PROBLEM DESCRIPTION:
I would like every line of the records below that contains the word "black" copied.

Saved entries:
= = =
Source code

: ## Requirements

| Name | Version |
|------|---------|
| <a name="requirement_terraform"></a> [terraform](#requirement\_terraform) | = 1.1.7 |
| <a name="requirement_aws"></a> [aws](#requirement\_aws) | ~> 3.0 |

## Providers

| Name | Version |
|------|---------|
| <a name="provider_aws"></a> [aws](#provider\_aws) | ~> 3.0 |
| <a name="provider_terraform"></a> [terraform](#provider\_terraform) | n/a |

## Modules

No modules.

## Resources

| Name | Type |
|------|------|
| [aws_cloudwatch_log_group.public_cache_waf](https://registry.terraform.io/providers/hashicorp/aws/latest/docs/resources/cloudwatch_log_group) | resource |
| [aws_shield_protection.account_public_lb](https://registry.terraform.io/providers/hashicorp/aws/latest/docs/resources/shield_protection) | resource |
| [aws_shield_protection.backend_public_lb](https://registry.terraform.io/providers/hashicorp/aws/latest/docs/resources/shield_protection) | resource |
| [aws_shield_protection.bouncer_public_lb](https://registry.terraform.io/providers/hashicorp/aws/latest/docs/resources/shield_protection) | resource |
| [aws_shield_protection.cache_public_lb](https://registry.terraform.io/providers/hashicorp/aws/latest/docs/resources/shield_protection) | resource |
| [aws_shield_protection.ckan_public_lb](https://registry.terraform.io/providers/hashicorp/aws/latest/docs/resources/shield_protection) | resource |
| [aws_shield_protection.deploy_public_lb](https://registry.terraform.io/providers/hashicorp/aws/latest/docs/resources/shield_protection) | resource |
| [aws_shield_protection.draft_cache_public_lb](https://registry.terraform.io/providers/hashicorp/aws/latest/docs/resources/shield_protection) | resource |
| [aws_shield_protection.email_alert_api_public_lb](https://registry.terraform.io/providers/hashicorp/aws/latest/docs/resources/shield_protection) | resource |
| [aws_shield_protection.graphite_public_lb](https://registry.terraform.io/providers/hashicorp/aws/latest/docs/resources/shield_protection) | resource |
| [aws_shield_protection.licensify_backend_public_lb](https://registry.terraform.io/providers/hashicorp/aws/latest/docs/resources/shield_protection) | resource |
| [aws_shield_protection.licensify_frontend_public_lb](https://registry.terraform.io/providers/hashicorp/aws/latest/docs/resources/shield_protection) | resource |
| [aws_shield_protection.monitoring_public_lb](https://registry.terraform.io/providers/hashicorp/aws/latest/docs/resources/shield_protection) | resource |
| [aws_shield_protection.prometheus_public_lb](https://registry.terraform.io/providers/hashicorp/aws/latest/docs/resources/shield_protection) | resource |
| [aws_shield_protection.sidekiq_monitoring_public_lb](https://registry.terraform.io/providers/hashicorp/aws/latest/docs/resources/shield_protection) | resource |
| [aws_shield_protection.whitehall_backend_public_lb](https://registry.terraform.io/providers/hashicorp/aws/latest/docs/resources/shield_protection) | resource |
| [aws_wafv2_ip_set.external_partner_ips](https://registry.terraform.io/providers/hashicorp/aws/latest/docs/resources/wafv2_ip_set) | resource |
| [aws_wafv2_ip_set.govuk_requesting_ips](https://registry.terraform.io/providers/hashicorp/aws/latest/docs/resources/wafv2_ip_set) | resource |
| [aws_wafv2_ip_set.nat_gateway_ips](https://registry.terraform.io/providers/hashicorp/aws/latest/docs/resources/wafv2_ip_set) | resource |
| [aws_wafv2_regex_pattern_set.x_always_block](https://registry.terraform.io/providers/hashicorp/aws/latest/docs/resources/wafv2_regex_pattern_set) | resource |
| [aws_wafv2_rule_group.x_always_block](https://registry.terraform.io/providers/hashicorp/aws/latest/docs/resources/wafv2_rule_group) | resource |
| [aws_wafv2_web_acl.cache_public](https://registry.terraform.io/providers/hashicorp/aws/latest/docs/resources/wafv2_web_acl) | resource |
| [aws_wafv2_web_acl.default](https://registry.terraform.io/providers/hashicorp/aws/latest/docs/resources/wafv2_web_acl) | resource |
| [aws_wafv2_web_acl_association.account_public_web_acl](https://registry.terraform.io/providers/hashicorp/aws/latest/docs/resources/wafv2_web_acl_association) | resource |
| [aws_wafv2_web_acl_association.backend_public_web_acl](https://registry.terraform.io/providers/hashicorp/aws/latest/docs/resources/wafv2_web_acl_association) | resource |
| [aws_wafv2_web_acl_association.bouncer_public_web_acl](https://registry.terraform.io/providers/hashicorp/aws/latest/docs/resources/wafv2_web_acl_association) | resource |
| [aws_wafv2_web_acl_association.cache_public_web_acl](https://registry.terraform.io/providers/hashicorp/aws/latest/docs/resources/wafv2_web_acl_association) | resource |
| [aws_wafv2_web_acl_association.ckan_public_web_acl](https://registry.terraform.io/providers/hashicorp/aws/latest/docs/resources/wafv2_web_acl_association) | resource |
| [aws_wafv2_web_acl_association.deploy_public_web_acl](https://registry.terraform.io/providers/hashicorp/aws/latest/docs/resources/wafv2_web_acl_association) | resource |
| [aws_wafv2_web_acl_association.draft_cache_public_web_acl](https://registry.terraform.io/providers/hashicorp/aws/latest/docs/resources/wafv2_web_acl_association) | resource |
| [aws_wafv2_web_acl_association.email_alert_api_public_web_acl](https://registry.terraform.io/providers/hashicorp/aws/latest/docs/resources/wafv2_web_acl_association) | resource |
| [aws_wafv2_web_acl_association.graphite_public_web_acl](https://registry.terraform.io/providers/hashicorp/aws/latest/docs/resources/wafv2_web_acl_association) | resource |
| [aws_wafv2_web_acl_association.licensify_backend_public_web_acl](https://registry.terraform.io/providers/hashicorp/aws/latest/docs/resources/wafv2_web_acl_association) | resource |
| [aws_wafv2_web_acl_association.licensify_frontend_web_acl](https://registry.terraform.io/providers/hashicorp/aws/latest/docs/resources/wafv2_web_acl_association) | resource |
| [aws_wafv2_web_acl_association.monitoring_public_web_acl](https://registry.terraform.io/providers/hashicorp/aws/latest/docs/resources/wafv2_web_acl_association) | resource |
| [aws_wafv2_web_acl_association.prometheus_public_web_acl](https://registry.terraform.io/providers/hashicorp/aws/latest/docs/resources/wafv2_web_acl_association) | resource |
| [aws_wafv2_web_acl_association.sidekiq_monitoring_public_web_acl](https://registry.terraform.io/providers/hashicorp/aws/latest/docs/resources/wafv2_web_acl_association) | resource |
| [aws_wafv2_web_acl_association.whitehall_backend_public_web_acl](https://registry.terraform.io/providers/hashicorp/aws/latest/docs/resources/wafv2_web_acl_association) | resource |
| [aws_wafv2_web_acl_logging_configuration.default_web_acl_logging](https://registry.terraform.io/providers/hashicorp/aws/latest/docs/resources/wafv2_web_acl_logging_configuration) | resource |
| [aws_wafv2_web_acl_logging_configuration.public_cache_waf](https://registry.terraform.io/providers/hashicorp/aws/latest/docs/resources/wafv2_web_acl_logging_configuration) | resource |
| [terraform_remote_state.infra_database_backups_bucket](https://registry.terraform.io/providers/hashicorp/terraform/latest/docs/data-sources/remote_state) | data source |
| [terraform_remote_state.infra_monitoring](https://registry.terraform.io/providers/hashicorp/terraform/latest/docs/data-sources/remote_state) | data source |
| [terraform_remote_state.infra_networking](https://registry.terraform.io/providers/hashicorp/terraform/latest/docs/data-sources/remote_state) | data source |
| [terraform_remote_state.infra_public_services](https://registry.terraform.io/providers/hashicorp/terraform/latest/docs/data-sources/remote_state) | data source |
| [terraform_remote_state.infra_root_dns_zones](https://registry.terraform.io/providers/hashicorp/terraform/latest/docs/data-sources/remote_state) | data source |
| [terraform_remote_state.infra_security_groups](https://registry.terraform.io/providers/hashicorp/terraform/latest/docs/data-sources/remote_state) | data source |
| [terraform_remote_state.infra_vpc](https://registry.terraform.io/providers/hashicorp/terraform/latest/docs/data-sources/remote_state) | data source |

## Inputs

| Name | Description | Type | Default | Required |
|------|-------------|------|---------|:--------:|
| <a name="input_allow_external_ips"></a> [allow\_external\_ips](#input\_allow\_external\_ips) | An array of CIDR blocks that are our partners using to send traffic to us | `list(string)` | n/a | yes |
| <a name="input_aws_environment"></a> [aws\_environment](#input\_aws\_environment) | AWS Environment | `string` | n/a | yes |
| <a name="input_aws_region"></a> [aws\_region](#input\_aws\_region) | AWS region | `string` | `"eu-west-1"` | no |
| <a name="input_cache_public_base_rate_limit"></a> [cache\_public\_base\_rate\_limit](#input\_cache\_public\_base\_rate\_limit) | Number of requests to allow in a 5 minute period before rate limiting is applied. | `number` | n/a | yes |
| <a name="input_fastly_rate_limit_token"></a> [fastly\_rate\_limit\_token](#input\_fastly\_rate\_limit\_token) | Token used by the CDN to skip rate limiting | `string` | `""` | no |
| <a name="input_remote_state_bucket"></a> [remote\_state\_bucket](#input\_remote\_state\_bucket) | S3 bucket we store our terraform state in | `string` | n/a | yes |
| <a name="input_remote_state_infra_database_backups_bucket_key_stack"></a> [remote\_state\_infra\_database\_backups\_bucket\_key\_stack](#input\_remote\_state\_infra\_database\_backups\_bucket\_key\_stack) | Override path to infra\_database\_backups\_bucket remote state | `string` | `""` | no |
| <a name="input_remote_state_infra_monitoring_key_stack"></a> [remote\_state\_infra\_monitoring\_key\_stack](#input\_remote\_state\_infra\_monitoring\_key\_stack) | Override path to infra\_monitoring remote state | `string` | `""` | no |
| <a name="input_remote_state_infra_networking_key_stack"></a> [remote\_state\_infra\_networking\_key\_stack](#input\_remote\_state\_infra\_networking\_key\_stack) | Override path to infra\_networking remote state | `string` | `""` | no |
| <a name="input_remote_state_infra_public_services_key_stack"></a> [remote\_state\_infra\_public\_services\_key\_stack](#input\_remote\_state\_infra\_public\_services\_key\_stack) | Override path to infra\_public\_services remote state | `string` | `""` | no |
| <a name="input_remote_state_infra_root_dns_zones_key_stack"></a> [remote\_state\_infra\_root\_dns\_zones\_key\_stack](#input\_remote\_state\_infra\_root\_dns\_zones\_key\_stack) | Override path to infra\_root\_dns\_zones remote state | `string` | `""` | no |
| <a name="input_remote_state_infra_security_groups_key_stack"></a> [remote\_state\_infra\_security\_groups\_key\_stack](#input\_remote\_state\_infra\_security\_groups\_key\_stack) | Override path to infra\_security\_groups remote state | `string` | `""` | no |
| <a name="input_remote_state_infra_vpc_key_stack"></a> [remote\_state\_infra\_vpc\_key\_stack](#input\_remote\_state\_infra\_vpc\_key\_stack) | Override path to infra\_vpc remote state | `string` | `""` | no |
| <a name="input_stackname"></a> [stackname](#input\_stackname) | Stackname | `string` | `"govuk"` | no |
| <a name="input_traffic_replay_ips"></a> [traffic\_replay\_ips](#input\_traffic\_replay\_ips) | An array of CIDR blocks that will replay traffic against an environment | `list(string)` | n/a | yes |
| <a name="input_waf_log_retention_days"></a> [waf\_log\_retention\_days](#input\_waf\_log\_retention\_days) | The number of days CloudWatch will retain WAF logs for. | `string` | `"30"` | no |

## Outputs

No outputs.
= = =
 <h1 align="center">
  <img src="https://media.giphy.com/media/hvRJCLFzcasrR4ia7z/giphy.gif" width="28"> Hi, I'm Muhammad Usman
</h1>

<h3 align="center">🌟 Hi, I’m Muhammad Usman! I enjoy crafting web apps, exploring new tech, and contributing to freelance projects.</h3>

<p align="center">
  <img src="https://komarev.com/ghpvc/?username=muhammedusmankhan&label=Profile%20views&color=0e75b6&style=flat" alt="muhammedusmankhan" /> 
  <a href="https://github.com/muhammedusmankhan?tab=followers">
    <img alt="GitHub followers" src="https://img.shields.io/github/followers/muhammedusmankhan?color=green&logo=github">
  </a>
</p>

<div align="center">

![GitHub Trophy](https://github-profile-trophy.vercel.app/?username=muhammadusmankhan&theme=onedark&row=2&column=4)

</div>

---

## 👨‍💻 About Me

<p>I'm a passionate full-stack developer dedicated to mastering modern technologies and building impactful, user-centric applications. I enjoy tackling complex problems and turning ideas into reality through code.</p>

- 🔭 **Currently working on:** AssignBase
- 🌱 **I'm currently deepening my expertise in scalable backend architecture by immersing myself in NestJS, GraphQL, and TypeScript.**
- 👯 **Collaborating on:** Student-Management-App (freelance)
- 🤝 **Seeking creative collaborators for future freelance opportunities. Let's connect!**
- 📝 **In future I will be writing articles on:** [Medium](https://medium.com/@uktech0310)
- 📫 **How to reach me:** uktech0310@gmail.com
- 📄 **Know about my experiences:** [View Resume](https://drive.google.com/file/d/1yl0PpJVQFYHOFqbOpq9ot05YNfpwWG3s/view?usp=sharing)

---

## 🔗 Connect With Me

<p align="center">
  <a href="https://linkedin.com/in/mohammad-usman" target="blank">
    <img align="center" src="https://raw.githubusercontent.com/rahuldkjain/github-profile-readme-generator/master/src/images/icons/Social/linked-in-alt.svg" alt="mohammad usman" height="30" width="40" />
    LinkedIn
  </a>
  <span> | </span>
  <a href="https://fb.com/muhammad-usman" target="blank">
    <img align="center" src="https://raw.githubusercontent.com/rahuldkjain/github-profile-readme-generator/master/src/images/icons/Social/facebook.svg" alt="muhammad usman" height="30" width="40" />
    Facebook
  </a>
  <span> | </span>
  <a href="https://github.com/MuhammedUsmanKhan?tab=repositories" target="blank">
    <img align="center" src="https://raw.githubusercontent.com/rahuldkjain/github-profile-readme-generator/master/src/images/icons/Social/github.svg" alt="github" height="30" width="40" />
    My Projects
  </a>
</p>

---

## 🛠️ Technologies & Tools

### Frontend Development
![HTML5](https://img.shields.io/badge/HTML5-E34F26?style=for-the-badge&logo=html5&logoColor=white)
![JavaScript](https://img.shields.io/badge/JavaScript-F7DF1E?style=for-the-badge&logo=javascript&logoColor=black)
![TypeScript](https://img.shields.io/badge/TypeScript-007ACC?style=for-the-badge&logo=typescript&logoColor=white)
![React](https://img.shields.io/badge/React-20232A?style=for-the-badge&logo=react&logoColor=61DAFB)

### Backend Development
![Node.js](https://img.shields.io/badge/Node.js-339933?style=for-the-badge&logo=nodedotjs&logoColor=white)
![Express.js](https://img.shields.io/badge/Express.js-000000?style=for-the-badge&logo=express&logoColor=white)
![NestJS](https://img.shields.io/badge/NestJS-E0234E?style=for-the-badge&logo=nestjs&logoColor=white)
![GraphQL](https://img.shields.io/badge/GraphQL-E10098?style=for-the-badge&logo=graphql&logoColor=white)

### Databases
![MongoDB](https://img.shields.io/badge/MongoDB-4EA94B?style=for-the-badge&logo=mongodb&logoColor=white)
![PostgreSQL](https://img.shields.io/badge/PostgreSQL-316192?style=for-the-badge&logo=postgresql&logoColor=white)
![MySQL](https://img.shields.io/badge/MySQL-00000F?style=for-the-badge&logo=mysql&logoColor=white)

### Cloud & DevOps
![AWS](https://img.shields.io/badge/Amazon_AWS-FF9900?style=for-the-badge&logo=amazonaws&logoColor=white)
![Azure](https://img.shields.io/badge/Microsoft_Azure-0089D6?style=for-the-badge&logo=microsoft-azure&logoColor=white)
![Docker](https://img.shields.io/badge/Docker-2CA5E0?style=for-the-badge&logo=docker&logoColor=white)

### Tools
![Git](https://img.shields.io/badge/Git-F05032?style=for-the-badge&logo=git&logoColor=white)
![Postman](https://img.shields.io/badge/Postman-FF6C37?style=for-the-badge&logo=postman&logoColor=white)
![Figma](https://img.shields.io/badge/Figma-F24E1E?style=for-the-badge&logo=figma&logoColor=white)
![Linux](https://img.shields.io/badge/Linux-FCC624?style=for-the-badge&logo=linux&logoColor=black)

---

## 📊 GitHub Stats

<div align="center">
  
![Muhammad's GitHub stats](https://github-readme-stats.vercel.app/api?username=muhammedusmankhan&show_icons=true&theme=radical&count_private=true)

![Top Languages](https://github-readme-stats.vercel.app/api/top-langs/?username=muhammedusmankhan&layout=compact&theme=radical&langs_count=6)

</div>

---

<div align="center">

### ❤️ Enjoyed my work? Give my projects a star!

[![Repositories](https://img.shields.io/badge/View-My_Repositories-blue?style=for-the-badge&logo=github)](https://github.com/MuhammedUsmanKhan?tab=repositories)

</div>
= = =
EXERCISE ANSWER:
![JavaScript](https://img.shields.io/badge/JavaScript-F7DF1E?style=for-the-badge&logo=javascript&logoColor=black)
![Linux](https://img.shields.io/badge/Linux-FCC624?style=for-the-badge&logo=linux&logoColor=black)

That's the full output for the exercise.